Not that any of these things are bad. Our lives demand tinkering. If I stop tinkering in one area, I find another that can use improvement. Tinkering is part of life.
But, tinkering is not the radical commitment that exemplifies the religious life. Even outside of Christianity, religion demands an all-or-nothing approach. Pascal’s wager demands that, logically, we either go all in or refuse to play the hand. Tinkering just won’t do. We must be willing to part with things we love. Not for the sake of asceticism itself, but for the sake of our God, to follow God more closely and fully and to bear God’s Image.
As a follow of Jesus, his words about dying to yourself or taking up your cross deal with so much more than watching less television. So, while we tinker, may we also think about dying: about the places that we must leave, or go, or give up to truly and dramatically bear God’s Image, in ways that we will never reach just by tinkering around near the surface.
June 11, 2009
A Little More on Story…
Christian worship is principally neither an affirmation of general truths nor an interior state of communion of the soul with God…but is rather a social meal- and word-centered communication informed by the key events of the Christian story. - David F. Ford
One way to understand ourselves as part of the story is to worship in that manner. Yet, corporate worship happens for most of us just on Sunday mornings, and the rest of the week we often fail to capture the idea of story in our lives. A few thoughts:
We often refuse to see ourselves in the story, strangely, by trying to take the story apart. I’ve been reading a book called Amazing Tales for Making Men out of Boys (I’m actually reviewing it…it’s not that I’m finally trying to become a man). The author simply tells stories of courage and daring. No explanation or how-to-apply-these-truths, no five main points from each story. Just a story about what it means to be a courageous man. I find them incredibly refreshing, and clarifying. They inspire me in ways that the author never could if he boiled three main points out of them after reading the story. I just want the story, and to see the possibility of myself in it.
By picking the story apart and saying its essence is in five truths, we’ve lost the power of the story. If the most important thing was the five truths, that’s what the author would have written.
The task of soteriology is, then, to show how the reader is included in the story and how the story is or can be the story of that reader’s redemption. – Michael Root
My brother wrote today on views of the cross, and although the work on the cross and a person’s response are different, perhaps they stand on either side of redemption. But we strive so hard to communicate how the cross works because it comes from a story, and that story doesn’t fit neatly into one idea. It encompasses many. Thus, we see why various writers of the New Testament (and after) have gotten at the cross in myriad ways, explaining the story in a way that makes sense, or stirs, them.

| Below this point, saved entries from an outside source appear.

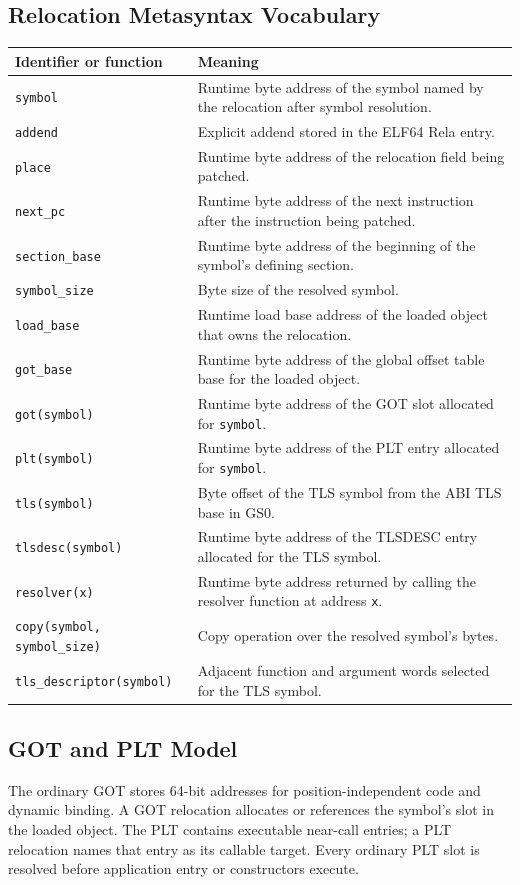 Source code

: \documentclass[10pt,twoside]{article}
\begin{document}
\subsection{Relocation Metasyntax Vocabulary}
\begingroup\footnotesize
\setlength{\tabcolsep}{2pt}
\begin{longtable}{@{}p{1.45in}p{4.05in}@{}}
\toprule
\textbf{Identifier or function} & \textbf{Meaning}\\
\midrule
\endhead
\texttt{symbol} & Runtime byte address of the symbol named by the relocation after symbol resolution.\\
\texttt{addend} & Explicit addend stored in the ELF64 Rela entry.\\
\texttt{place} & Runtime byte address of the relocation field being patched.\\
\texttt{next\_pc} & Runtime byte address of the next instruction after the instruction being patched.\\
\texttt{section\_base} & Runtime byte address of the beginning of the symbol's defining section.\\
\texttt{symbol\_size} & Byte size of the resolved symbol.\\
\texttt{load\_base} & Runtime load base address of the loaded object that owns the relocation.\\
\texttt{got\_base} & Runtime byte address of the global offset table base for the loaded object.\\
\texttt{got(symbol)} & Runtime byte address of the GOT slot allocated for \texttt{symbol}.\\
\texttt{plt(symbol)} & Runtime byte address of the PLT entry allocated for \texttt{symbol}.\\
\texttt{tls(symbol)} & Byte offset of the TLS symbol from the ABI TLS base in GS0.\\
\texttt{tlsdesc(symbol)} & Runtime byte address of the TLSDESC entry allocated for the TLS symbol.\\
\texttt{resolver(x)} & Runtime byte address returned by calling the resolver function at address \texttt{x}.\\
\texttt{copy(symbol, symbol\_size)} & Copy operation over the resolved symbol's bytes.\\
\texttt{tls\_descriptor(symbol)} & Adjacent function and argument words selected for the TLS symbol.\\
\bottomrule
\end{longtable}
\endgroup
\subsection{GOT and PLT Model}
The ordinary GOT stores 64-bit addresses for position-independent code and
dynamic binding. A GOT relocation allocates or references the symbol's slot in
the loaded object. The PLT contains executable near-call entries; a PLT
relocation names that entry as its callable target. Every
ordinary PLT slot is resolved before application entry or constructors execute.
\end{document}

And I’m somewhat of an existentialist when it comes to this story. As Michael Root wrote, we must present the same story in different ways for different people. Redemption comes when we understand ourselves as part of the gospel story. The church has presented the story in many different ways. We read the same gospels and pick out various aspects with which we identify. And Jesus offers identification to all of us. For on the cross, he identifies with anyone lonely, or abandoned, or suffering, or abused, or shamed, or betrayed, or oppressed, or falsely accused, or mocked, or…anyone. A political prisoner would resonate with one aspect of the story, a wife who had been cheated on another, a lonely high schooler another. This is the power of story. It points at one central truth, but can offer inclusion to so many people.
So, we don’t pick the story apart. So, we find the aspects that inspire us, and let others be inspired by other aspects. Not that we can never pick the story apart (study is a good thing) or never check to make sure we’re still all talking about the same story, and haven’t strayed to a gospel that only aims to liberate political prisoners.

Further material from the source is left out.